The OpenAI generation API performs extremely well in detecting these contextual references and responding accurately. However, provided that this few shot training data is labeled in the following way:
Facts: The contents of the applicable Intent-Document
Question: User Message Input
Answer: OpenAI Generated Bot Response
In the image below, you can see the intent-document marked in the purpleblock.
The green blow is the dialog turns with the user utterances.
You can notice the second question is ambiguous if considered in isolation.
However, if assessed in conjunction with the first question, the context is clear.
Question: What is the smallest country in Africa?
Answer: The smallest country in Africa is the Seychelles.

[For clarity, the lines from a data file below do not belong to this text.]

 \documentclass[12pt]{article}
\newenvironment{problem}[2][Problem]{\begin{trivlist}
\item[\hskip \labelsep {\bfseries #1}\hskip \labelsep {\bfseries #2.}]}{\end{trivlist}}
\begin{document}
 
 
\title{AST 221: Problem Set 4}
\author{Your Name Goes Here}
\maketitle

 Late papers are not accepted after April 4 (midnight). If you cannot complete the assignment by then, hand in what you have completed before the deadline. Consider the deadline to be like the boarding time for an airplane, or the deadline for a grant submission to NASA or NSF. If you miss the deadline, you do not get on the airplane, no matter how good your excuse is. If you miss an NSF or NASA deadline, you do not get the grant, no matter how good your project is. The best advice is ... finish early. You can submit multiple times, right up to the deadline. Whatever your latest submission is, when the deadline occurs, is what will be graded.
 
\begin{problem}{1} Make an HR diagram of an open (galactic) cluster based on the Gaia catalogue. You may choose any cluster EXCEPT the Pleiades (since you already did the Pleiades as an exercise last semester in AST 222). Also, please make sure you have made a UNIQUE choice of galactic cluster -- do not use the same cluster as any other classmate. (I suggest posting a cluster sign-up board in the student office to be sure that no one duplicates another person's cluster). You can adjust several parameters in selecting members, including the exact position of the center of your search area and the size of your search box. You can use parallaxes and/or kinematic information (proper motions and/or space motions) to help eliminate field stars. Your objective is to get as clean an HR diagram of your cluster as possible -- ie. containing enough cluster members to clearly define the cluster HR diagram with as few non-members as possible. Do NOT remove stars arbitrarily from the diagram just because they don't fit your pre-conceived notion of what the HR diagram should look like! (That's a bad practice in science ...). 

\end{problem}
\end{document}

Question: Is it an island?
Answer: Yes, the Seychelles is an island.
Below the extract from the OpenAI playground…
The responses of the OpenAI generation model can be rated, as useful or poor. This might not have a bearing on your chatbot directly, but can help OpenAI improve overall.
However, this task can be forwarded to the user, the results can also be captured within an abstraction layer for development and improvement of intent-documents. This where a data-centric tool like HumanFirst can be invaluable for a observeabiltty and identifying fine-tuning opportunities.
Conclusion
This prototype I developed illustrates a methodology of how a LLM like OpenAI can be leveraged, and how natural language generation is guided and augmented by using intent-documents.

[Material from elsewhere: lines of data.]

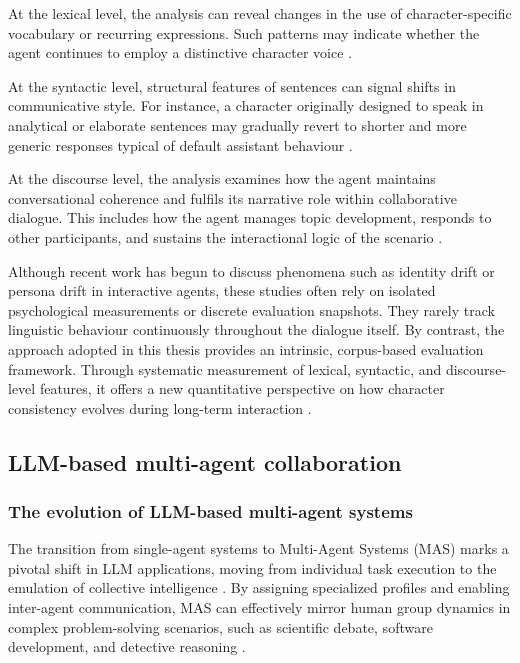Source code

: \documentclass{article}
\begin{document}
At the lexical level, the analysis can reveal changes in the use of character-specific vocabulary or recurring expressions. Such patterns may indicate whether the agent continues to employ a distinctive character voice \citep{zhou2023characterglm, wang2024rolellm}.

At the syntactic level, structural features of sentences can signal shifts in communicative style. For instance, a character originally designed to speak in analytical or elaborate sentences may gradually revert to shorter and more generic responses typical of default assistant behaviour \citep{park2023generative, wang2024rolellm}.

At the discourse level, the analysis examines how the agent maintains conversational coherence and fulfils its narrative role within collaborative dialogue. This includes how the agent manages topic development, responds to other participants, and sustains the interactional logic of the scenario \citep{ji2025enhancing}.

Although recent work has begun to discuss phenomena such as identity drift or persona drift in interactive agents, these studies often rely on isolated psychological measurements or discrete evaluation snapshots. They rarely track linguistic behaviour continuously throughout the dialogue itself. By contrast, the approach adopted in this thesis provides an intrinsic, corpus-based evaluation framework. Through systematic measurement of lexical, syntactic, and discourse-level features, it offers a new quantitative perspective on how character consistency evolves during long-term interaction \citep{choi2024examining}.

\subsection{LLM-based multi-agent collaboration}

\subsubsection{The evolution of LLM-based multi-agent systems}

The transition from single-agent systems to Multi-Agent Systems (MAS) marks a pivotal shift in LLM applications, moving from individual task execution to the emulation of collective intelligence \citep{guo2024review, xi2025review}. By assigning specialized profiles and enabling inter-agent communication, MAS can effectively mirror human group dynamics in complex problem-solving scenarios, such as scientific debate, software development, and detective reasoning \citep{guo2024review}.
\end{document}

Clustering can help discover valuable, hidden groupings within the data.
~ OpenAI
The HumanFirst and Co:here POC did well to illustrate how a granular approach can be followed for intent detection and management. Also, how the long tail of conversation design can be defined and planned for, with granular clustering.

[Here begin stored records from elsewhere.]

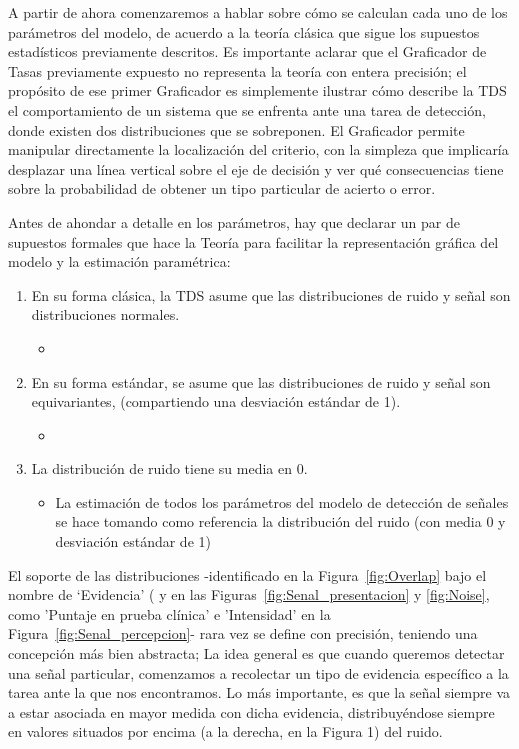 A partir de ahora comenzaremos a hablar sobre cómo se calculan cada uno de los parámetros del modelo, de acuerdo a la teoría clásica que sigue los supuestos estadísticos previamente descritos.  Es importante aclarar que el Graficador de Tasas previamente expuesto no representa la teoría con entera precisión; el propósito de ese primer Graficador es simplemente ilustrar cómo describe la TDS el comportamiento de un sistema que se enfrenta ante una tarea de detección, donde existen dos distribuciones que se sobreponen. El Graficador permite manipular directamente la localización del criterio, con la simpleza que implicaría desplazar una línea vertical sobre el eje de decisión y ver qué consecuencias tiene sobre la probabilidad de obtener un tipo particular de acierto o error.


Antes de ahondar a detalle en los parámetros, hay que declarar un par de supuestos formales que hace la Teoría para facilitar la representación gráfica del modelo y la estimación paramétrica:

\begin{enumerate}
\item En su forma clásica, la TDS asume que las distribuciones de ruido y señal son distribuciones normales.
  \begin{itemize}
  \item 
  \end{itemize}
\item En su forma estándar, se asume que las distribuciones de ruido y señal son equivariantes, (compartiendo una desviación estándar de 1).
  \begin{itemize}
  \item 
  \end{itemize}
\item La distribución de ruido tiene su media en 0. 
  \begin{itemize}
  \item La estimación de todos los parámetros del modelo de detección de señales se hace tomando como referencia la distribución del ruido (con  media 0 y desviación estándar de 1)
  \end{itemize}
\end{enumerate}








El soporte de las distribuciones -identificado en la Figura~\ref{fig:Overlap} bajo el nombre de ‘Evidencia’ ( y en las Figuras~\ref{fig:Senal_presentacion} y \ref{fig:Noise}, como 'Puntaje en prueba clínica' e 'Intensidad' en la Figura~\ref{fig:Senal_percepcion}- rara vez se define con precisión,  teniendo una concepción más bien abstracta; La idea general es que cuando queremos detectar una señal particular, comenzamos a recolectar un tipo de evidencia específico a la tarea ante la que nos encontramos. Lo más importante, es que la señal siempre va a estar asociada en mayor medida con dicha evidencia, distribuyéndose siempre en valores situados por encima (a la derecha, en la Figura 1) del ruido.\\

The first part which is really important, is the creation of these intent-documents. It was extremely convenient and intuitive to create and manage these clusters with the HumanFirst and Co:here integration. I would have been really interesting to compare it to an integration between the HumanFirst and OpenAI.
Lastly, intent-documents has a purpose and relevance beyond this prototype example, hopefully I will write about this soon.